YOUR ASSIGNMENT :: A word-for-word printout of the whole listing is needed.

Segment Open

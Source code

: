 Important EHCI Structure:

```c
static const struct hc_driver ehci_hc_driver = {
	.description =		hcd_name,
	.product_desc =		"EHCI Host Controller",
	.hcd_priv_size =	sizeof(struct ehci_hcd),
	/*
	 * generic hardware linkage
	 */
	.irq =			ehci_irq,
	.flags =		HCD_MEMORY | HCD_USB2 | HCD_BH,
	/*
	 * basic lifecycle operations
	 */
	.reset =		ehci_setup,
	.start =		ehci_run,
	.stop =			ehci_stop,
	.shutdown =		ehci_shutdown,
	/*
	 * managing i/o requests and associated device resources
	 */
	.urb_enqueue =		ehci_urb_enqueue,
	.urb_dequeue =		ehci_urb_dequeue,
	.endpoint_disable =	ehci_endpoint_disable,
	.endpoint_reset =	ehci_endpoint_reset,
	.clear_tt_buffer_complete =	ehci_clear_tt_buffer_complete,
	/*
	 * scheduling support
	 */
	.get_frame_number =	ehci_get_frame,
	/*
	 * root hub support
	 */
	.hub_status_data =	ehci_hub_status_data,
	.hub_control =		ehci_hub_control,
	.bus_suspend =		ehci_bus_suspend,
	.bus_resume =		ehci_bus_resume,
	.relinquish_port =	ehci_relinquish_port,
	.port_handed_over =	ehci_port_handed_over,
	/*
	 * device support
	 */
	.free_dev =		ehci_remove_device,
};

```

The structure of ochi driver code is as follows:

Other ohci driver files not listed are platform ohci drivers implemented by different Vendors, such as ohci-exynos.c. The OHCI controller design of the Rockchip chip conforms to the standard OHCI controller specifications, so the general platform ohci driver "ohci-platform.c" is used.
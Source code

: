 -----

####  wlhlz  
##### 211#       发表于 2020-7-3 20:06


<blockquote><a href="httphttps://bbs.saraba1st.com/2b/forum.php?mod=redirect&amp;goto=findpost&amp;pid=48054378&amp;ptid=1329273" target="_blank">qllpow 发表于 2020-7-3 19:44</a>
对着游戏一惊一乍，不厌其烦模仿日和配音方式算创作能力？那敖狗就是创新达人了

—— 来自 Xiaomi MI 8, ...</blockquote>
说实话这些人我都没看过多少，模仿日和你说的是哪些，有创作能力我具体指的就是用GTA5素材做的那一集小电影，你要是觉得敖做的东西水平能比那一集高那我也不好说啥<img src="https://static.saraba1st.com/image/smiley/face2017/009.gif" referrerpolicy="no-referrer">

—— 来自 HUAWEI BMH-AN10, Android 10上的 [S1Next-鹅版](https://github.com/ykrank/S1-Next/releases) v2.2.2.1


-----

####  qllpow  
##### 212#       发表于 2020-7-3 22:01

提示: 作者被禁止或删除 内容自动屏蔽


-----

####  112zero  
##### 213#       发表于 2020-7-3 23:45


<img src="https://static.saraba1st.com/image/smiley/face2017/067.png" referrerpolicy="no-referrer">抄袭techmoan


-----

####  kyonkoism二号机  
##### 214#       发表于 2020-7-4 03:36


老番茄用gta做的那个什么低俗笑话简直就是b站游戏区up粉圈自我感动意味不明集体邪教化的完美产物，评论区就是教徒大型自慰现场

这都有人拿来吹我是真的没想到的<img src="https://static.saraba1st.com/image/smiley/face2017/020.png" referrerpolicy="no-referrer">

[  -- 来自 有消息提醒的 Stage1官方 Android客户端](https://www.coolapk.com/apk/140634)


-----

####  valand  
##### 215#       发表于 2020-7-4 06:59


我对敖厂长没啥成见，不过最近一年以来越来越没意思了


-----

Segment Closed

TASK SOLUTION ::
Source code

: Important EHCI Structure:

```c
static const struct hc_driver ehci_hc_driver = {
	.description =		hcd_name,
	.product_desc =		"EHCI Host Controller",
	.hcd_priv_size =	sizeof(struct ehci_hcd),
	/*
	 * generic hardware linkage
	 */
	.irq =			ehci_irq,
	.flags =		HCD_MEMORY | HCD_USB2 | HCD_BH,
	/*
	 * basic lifecycle operations
	 */
	.reset =		ehci_setup,
	.start =		ehci_run,
	.stop =			ehci_stop,
	.shutdown =		ehci_shutdown,
	/*
	 * managing i/o requests and associated device resources
	 */
	.urb_enqueue =		ehci_urb_enqueue,
	.urb_dequeue =		ehci_urb_dequeue,
	.endpoint_disable =	ehci_endpoint_disable,
	.endpoint_reset =	ehci_endpoint_reset,
	.clear_tt_buffer_complete =	ehci_clear_tt_buffer_complete,
	/*
	 * scheduling support
	 */
	.get_frame_number =	ehci_get_frame,
	/*
	 * root hub support
	 */
	.hub_status_data =	ehci_hub_status_data,
	.hub_control =		ehci_hub_control,
	.bus_suspend =		ehci_bus_suspend,
	.bus_resume =		ehci_bus_resume,
	.relinquish_port =	ehci_relinquish_port,
	.port_handed_over =	ehci_port_handed_over,
	/*
	 * device support
	 */
	.free_dev =		ehci_remove_device,
};

```

The structure of ochi driver code is as follows:

Other ohci driver files not listed are platform ohci drivers implemented by different Vendors, such as ohci-exynos.c. The OHCI controller design of the Rockchip chip conforms to the standard OHCI controller specifications, so the general platform ohci driver "ohci-platform.c" is used.
Source code

: -----

####  wlhlz  
##### 211#       发表于 2020-7-3 20:06


<blockquote><a href="httphttps://bbs.saraba1st.com/2b/forum.php?mod=redirect&amp;goto=findpost&amp;pid=48054378&amp;ptid=1329273" target="_blank">qllpow 发表于 2020-7-3 19:44</a>
对着游戏一惊一乍，不厌其烦模仿日和配音方式算创作能力？那敖狗就是创新达人了

—— 来自 Xiaomi MI 8, ...</blockquote>
说实话这些人我都没看过多少，模仿日和你说的是哪些，有创作能力我具体指的就是用GTA5素材做的那一集小电影，你要是觉得敖做的东西水平能比那一集高那我也不好说啥<img src="https://static.saraba1st.com/image/smiley/face2017/009.gif" referrerpolicy="no-referrer">

—— 来自 HUAWEI BMH-AN10, Android 10上的 [S1Next-鹅版](https://github.com/ykrank/S1-Next/releases) v2.2.2.1


-----

####  qllpow  
##### 212#       发表于 2020-7-3 22:01

提示: 作者被禁止或删除 内容自动屏蔽


-----

####  112zero  
##### 213#       发表于 2020-7-3 23:45


<img src="https://static.saraba1st.com/image/smiley/face2017/067.png" referrerpolicy="no-referrer">抄袭techmoan


-----

####  kyonkoism二号机  
##### 214#       发表于 2020-7-4 03:36


老番茄用gta做的那个什么低俗笑话简直就是b站游戏区up粉圈自我感动意味不明集体邪教化的完美产物，评论区就是教徒大型自慰现场

这都有人拿来吹我是真的没想到的<img src="https://static.saraba1st.com/image/smiley/face2017/020.png" referrerpolicy="no-referrer">

[  -- 来自 有消息提醒的 Stage1官方 Android客户端](https://www.coolapk.com/apk/140634)


-----

####  valand  
##### 215#       发表于 2020-7-4 06:59


我对敖厂长没啥成见，不过最近一年以来越来越没意思了


-----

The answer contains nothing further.